AVIANCA HOLDINGS S.A., legal successor of AVIANCATACA HOLDING S.A., a company created and existing under Panamanian law having its registered office at Calle Aquilino de la Guardia No. 8, Ciudad de Panamá, República de Panamá (the “Avianca Holdings”);

 

(2)

GRUPO TACA HOLDINGS LIMITED, created and existing under the laws of the Commonwealth of The Bahamas and having its principal office at Winterbotham Place, Marlborough and Queen Streets.

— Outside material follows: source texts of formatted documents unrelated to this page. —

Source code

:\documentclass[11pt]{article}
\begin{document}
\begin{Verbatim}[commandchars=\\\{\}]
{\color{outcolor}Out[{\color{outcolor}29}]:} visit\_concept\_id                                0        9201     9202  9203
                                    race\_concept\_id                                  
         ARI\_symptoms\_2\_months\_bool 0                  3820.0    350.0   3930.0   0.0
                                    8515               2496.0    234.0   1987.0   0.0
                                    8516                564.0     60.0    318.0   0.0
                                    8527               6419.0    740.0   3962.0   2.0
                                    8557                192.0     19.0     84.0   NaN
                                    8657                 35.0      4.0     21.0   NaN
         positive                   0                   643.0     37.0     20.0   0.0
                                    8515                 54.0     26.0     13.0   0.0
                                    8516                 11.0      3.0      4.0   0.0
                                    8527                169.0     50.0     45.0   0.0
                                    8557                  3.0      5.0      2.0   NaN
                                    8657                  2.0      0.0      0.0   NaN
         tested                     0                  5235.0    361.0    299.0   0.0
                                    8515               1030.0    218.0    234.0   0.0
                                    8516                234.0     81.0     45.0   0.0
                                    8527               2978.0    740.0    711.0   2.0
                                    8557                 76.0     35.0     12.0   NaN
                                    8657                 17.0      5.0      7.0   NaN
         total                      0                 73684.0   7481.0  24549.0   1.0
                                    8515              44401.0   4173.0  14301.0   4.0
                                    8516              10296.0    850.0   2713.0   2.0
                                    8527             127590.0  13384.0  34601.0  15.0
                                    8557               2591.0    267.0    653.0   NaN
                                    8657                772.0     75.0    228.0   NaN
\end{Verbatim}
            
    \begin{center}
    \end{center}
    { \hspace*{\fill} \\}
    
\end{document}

P.O. Box N-3026 Nassau, The Bahamas (“Taca”); and

 

(3)

AIRBUS S.A.S., a société par actions simplifiée, created and existing under French law having its registered office at 1 Rond Point Maurice Bellonte, 31707 Blagnac-Cedex, France and registered with the Toulouse Registre du Commerce under number RCS Toulouse 383 474 814 (the “Seller”).

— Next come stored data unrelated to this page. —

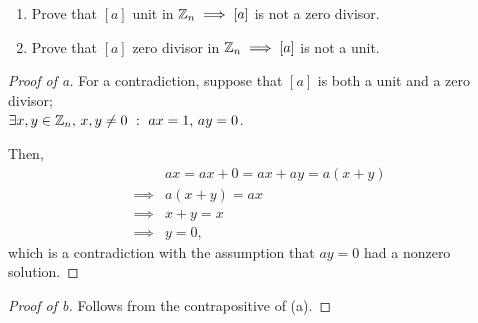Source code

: \documentclass[../hw2]{subfiles}
\begin{document}
\begin{problem}[3]
\begin{enumerate}[label=\alph*)]
	\item Prove that $[a]$ unit in $\mathbb{Z}_n \implies [a]$ is not a zero divisor.
	\item Prove that $[a]$ zero divisor in $\mathbb{Z}_n \implies [a]$ is not a unit.
\end{enumerate}
\end{problem}
\begin{proof}[Proof of a]
	For a contradiction, suppose that $[a]$ is both a unit and a zero divisor; \\
	$\exists x,y \in \mathbb{Z}_n,\, x,y\neq 0\ :\ ax=1,\, ay=0$.

	Then,
	\begin{align*}
		         & ax=ax+0=ax+ay=a(x+y) \\
		\implies & a(x+y)=ax            \\
		\implies & x+y = x              \\
		\implies & y = 0
		,\end{align*}
	which is a contradiction with the assumption that $ay=0$ had a nonzero solution.
\end{proof}
\begin{proof}[Proof of b]
	Follows from the contrapositive of (a).
\end{proof}
\end{document}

together referred to as the “Parties” and each a “Party”.

WHEREAS:

 

(A)

On December 27th, 2011, the Seller and Avianca Holdings have entered into an A320 Family Purchase Agreement (the “Avianca Holdings Agreement”), for the purchase by Avianca Holdings and the sale by the Seller of fifty-one (51) aircraft (the “Aircraft”), upon the terms and subject to the conditions contained therein;

 

(B)

On February 28th, 2013, Avianca Holdings and the Seller have entered into an Amendment N°1 to the Avianca Holdings Agreement to amend certain its provisions (the “Amendment N°1 to the Avianca Holdings Agreement”);

 

(C)

On February 28th, 2013, Taca, Avianca Holdings and the Seller have entered into an Assignment, Assumption and Amendment Agreement (the “First Taca Assignment”), whereby Avianca Holdings partially transferred and assigned to Taca its rights, title, benefits and interests and its obligations and liabilities under the Avianca Holdings Agreement as amended by the Amendment No1 to the Avianca Holdings Agreement in relation to [***]of the Aircraft.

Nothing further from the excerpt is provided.